▶ THE TASK:
Draw out every line with the word "People" from the listing below.

---------- THE DATA

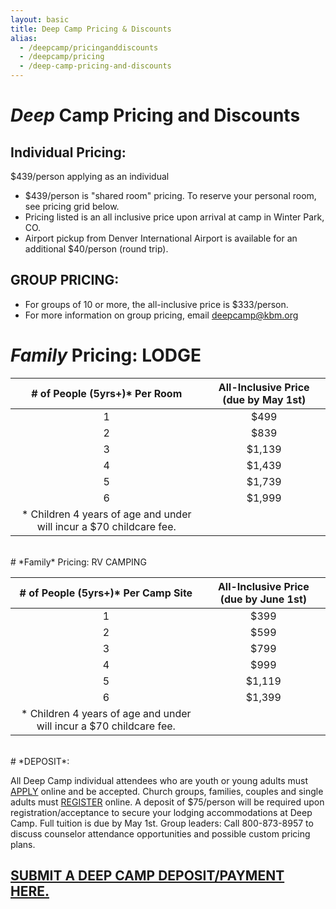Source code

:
 ```yaml
---
layout: basic
title: Deep Camp Pricing & Discounts
alias: 
  - /deepcamp/pricinganddiscounts
  - /deepcamp/pricing
  - /deep-camp-pricing-and-discounts
---
```

# *Deep* Camp Pricing and Discounts

## Individual Pricing:

$439/person applying as an individual
- $439/person is "shared room" pricing. To reserve your personal room, see pricing grid below.
- Pricing listed is an all inclusive price upon arrival at camp in Winter Park, CO.
- Airport pickup from Denver International Airport is available for an additional $40/person (round trip).

## GROUP PRICING:
- For groups of 10 or more, the all-inclusive price is $333/person.
- For more information on group pricing, email deepcamp@kbm.org


# *Family* Pricing: LODGE

| # of People (5yrs+)* Per Room | All-Inclusive Price (due by May 1st) |
| :-------------: | :-------------: |
| 1 | $499        |
| 2 | $839        |
| 3 | $1,139      |
| 4 | $1,439      |
| 5 | $1,739      |
| 6 | $1,999      |
| * Children 4 years of age and under will incur a $70 childcare fee. ||
<br/>
# *Family* Pricing: RV CAMPING

| # of People (5yrs+)* Per Camp Site | All-Inclusive Price (due by June 1st) |
| :-------------: | :-------------: |
| 1 | $399        |
| 2 | $599        |
| 3 | $799        |
| 4 | $999        |
| 5 | $1,119      |
| 6 | $1,399      |
| * Children 4 years of age and under will incur a $70 childcare fee.||
<br/>
# *DEPOSIT*:

All Deep Camp individual attendees who are youth or young adults must [APPLY](/deepcamp/apply) online and be accepted. Church groups, families, couples and single adults must [REGISTER](/deepcamp/apply) online. A deposit of $75/person will be required upon registration/acceptance to secure your lodging accommodations at Deep Camp. Full tuition is due by May 1st. Group leaders: Call 800-873-8957 to discuss counselor attendance opportunities and possible custom pricing plans.  

## [SUBMIT A DEEP CAMP DEPOSIT/PAYMENT HERE.](/deepcamp/payment)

--------------------

▶ ANSWER FOR THE TASK:
| # of People (5yrs+)* Per Room | All-Inclusive Price (due by May 1st) |
| # of People (5yrs+)* Per Camp Site | All-Inclusive Price (due by June 1st) |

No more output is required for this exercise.